**Task requirements:** The answer must consist of every line from the data that holds "master".

-------- Provided material --------

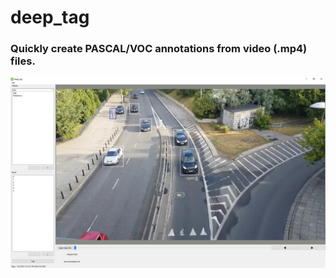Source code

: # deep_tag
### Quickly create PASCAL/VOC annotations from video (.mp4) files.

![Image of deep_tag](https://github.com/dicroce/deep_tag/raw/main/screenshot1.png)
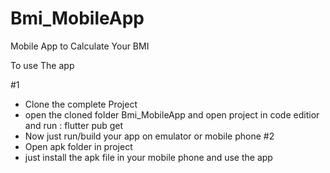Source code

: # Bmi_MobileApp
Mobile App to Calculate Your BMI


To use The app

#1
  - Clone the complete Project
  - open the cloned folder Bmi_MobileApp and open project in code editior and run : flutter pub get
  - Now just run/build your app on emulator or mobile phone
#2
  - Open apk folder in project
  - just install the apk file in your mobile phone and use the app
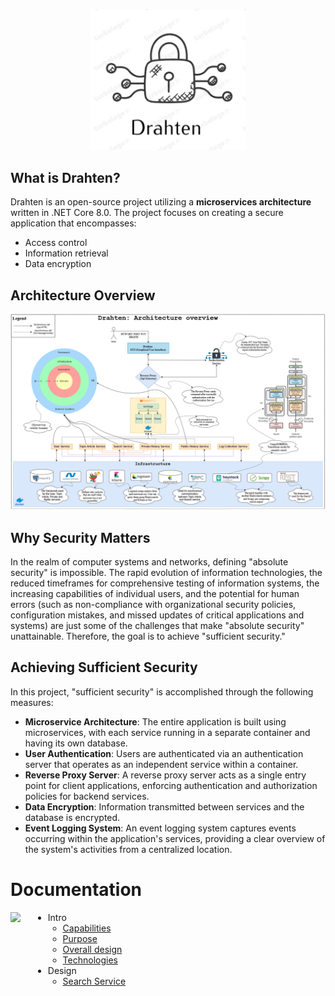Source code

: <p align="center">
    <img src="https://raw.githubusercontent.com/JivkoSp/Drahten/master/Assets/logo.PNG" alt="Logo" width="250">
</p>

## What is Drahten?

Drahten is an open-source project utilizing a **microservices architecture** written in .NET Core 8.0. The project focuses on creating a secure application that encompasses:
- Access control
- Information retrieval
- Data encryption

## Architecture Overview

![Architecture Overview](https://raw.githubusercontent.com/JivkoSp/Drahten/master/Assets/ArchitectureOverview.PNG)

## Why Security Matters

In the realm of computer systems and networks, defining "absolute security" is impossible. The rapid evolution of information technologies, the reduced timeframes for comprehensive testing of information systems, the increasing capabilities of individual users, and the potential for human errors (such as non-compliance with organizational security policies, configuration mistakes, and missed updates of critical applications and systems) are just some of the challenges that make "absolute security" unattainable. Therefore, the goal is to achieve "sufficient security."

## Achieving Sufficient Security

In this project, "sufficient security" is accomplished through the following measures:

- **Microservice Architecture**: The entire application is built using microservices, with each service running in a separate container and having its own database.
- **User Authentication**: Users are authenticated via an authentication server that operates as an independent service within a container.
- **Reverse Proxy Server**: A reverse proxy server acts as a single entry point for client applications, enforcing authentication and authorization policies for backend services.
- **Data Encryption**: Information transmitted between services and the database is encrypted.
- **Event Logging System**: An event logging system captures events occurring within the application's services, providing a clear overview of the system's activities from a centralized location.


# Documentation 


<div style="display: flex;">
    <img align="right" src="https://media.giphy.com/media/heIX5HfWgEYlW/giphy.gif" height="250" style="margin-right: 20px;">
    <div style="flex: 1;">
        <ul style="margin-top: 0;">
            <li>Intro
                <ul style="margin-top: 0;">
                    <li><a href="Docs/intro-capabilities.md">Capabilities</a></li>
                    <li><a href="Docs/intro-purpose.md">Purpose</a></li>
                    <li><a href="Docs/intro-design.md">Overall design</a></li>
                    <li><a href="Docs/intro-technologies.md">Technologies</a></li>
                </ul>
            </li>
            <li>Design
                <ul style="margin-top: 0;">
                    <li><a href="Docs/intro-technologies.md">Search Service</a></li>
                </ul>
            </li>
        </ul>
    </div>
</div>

--------
-------- Provided material --------

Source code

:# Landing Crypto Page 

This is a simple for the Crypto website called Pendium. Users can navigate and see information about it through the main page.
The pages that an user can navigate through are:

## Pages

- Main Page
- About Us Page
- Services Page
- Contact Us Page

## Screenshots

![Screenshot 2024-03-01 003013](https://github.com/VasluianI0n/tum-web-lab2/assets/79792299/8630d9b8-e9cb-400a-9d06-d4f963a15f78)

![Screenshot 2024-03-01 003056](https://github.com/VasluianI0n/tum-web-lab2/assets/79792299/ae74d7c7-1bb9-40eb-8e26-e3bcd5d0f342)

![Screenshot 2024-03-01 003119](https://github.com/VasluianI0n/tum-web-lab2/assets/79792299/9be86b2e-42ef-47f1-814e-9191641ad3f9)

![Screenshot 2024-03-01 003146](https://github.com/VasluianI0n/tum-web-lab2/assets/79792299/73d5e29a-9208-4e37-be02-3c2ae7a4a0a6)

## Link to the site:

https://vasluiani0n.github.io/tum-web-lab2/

--------

**Exercise answer:**
    <img src="https://raw.githubusercontent.com/JivkoSp/Drahten/master/Assets/logo.PNG" alt="Logo" width="250">
![Architecture Overview](https://raw.githubusercontent.com/JivkoSp/Drahten/master/Assets/ArchitectureOverview.PNG)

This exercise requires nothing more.